Chakotay nodded affably, although Ken was beginning to see tension in his back. The view screen blinked back onto space. Chakotay ordered the helmsman to proceed, his order nearly drowned out by Henley's explosion.

"No *weapons*! No cloaks? Chakotay-"

"I don't like it either," Chakotay interrupted, speaking to everyone. "We'll get out of this space as soon as we're able. But, for now, at least, we know that Voyager won't be able to attack us here, and I got the feeling that the Pelorans are the ones detaining the other shuttle."

"Why?" Wondered Ken, out loud.

"It must have done something to upset them. And we're not going to upset them to find out what it takes," responded Chakotay, turning to stare out the view screen.

9

Tom Paris had a hell of a time wrenching the Medkit open with the condition his hands were in. Once he got the regenerator out and working though, the relief was indescribable.

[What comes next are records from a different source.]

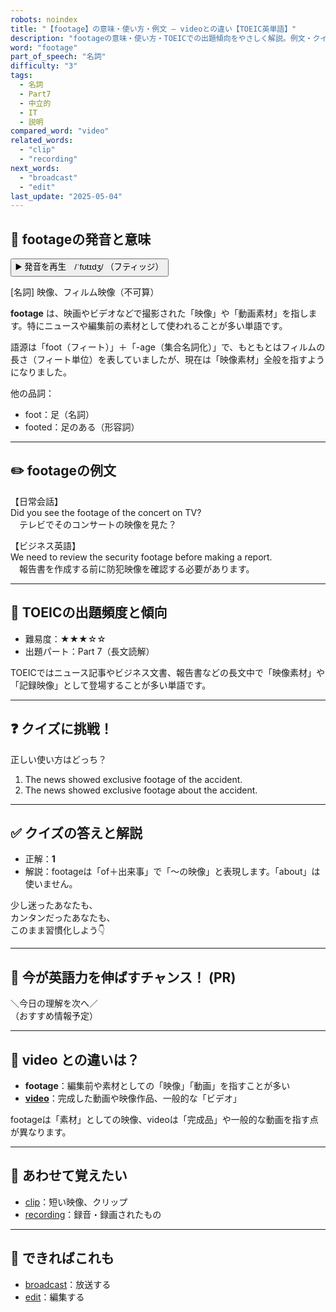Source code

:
 ```yaml
---
robots: noindex
title: "【footage】の意味・使い方・例文 ― videoとの違い【TOEIC英単語】"
description: "footageの意味・使い方・TOEICでの出題傾向をやさしく解説。例文・クイズ付きでvideoとの違いもわかりやすく学べます。"
word: "footage"
part_of_speech: "名詞"
difficulty: "3"
tags:
  - 名詞
  - Part7
  - 中立的
  - IT
  - 説明
compared_word: "video"
related_words:
  - "clip"
  - "recording"
next_words:
  - "broadcast"
  - "edit"
last_update: "2025-05-04"
---
```


## 🔰 footageの発音と意味

<button class="play-audio" onclick="playTTS('footage')">
  <span class="play-audio-main">
    ▶️ 発音を再生　/ˈfʊtɪdʒ/
  </span>
  <span class="play-audio-sub">
    （フティッジ）
  </span>
</button>

[名詞] 映像、フィルム映像（不可算）

**footage** は、映画やビデオなどで撮影された「映像」や「動画素材」を指します。特にニュースや編集前の素材として使われることが多い単語です。

語源は「foot（フィート）」＋「-age（集合名詞化）」で、もともとはフィルムの長さ（フィート単位）を表していましたが、現在は「映像素材」全般を指すようになりました。

他の品詞：  
- foot：足（名詞）
- footed：足のある（形容詞）

---

## ✏️ footageの例文

【日常会話】  
Did you see the footage of the concert on TV?  
　テレビでそのコンサートの映像を見た？

【ビジネス英語】  
We need to review the security footage before making a report.  
　報告書を作成する前に防犯映像を確認する必要があります。

---

## 🎯 TOEICの出題頻度と傾向

- 難易度：★★★☆☆
- 出題パート：Part 7（長文読解）

TOEICではニュース記事やビジネス文書、報告書などの長文中で「映像素材」や「記録映像」として登場することが多い単語です。

---

## ❓ クイズに挑戦！

正しい使い方はどっち？

1. The news showed exclusive footage of the accident.  
2. The news showed exclusive footage about the accident.

---

## ✅ クイズの答えと解説

- 正解：**1**
- 解説：footageは「of＋出来事」で「～の映像」と表現します。「about」は使いません。

少し迷ったあなたも、  
カンタンだったあなたも、  
このまま習慣化しよう👇️

---

## 🚀 今が英語力を伸ばすチャンス！ (PR)

<div class="info-center">
＼今日の理解を次へ／<br>  
（おすすめ情報予定）
</div>

---

## 🤔  video との違いは？

- **footage**：編集前や素材としての「映像」「動画」を指すことが多い
- **[video](/word/video/)**：完成した動画や映像作品、一般的な「ビデオ」

footageは「素材」としての映像、videoは「完成品」や一般的な動画を指す点が異なります。

---

## 🧩 あわせて覚えたい

- [clip](/word/clip/)：短い映像、クリップ
- [recording](/word/recording/)：録音・録画されたもの

---

## 📖 できればこれも

- [broadcast](/word/broadcast/)：放送する
- [edit](/word/edit/)：編集する

<!-- cvid: aid29_bid45 -->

And if he concentrated on the physical relief then he didn't think as much about how scared he was.

Nothing had happened since that satellite thing had blasted his computer off-line.

Not a damn thing.

He kept waiting for the aliens who had activated the satellite to show their faces, but they didn't.

He kept waiting for the Maquis to discover he was an easy picking and blast him away. But they didn't, either.

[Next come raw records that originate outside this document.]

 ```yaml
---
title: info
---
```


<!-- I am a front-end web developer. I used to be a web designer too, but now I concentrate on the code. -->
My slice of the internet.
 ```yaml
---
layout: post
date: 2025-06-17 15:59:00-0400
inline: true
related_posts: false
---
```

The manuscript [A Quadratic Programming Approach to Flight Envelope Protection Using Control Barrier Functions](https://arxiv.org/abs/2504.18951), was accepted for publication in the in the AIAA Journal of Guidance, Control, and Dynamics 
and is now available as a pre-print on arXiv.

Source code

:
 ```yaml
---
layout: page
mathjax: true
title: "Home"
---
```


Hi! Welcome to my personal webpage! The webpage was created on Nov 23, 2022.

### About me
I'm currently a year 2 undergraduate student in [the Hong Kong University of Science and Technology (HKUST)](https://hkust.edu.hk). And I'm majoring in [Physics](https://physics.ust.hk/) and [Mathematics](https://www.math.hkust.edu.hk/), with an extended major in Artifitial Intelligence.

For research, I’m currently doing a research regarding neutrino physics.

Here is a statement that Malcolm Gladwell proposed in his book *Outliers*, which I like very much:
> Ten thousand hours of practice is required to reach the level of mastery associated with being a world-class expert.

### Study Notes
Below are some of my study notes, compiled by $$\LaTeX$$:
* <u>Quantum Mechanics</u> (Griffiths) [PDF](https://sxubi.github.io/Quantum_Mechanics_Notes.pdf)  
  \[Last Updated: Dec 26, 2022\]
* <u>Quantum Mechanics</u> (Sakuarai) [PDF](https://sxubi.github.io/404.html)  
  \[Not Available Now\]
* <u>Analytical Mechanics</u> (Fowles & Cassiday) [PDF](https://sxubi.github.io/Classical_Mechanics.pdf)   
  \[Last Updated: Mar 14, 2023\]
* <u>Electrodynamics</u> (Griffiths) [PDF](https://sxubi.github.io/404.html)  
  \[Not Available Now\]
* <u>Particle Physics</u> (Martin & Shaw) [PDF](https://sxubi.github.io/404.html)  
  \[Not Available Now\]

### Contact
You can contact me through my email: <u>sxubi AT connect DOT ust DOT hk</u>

Keeping an eye on the view screen-his only way of observing now-he continued working on his hands until the burns and scrapes were mere memories.

It had been only ten minutes since he'd pried himself off of the floor, but Tom could feel every second that was slowly ticking silently by. He almost felt like he was being watched. Which was why he felt the need to look like he was doing something else entirely as he carefully pried the bulkhead off the wall to see if he could manually mess with the components and bring the computer back up, all without touching the controls-which were completely destroyed at the helm-and which he didn't trust not to conduct another blast to his hands.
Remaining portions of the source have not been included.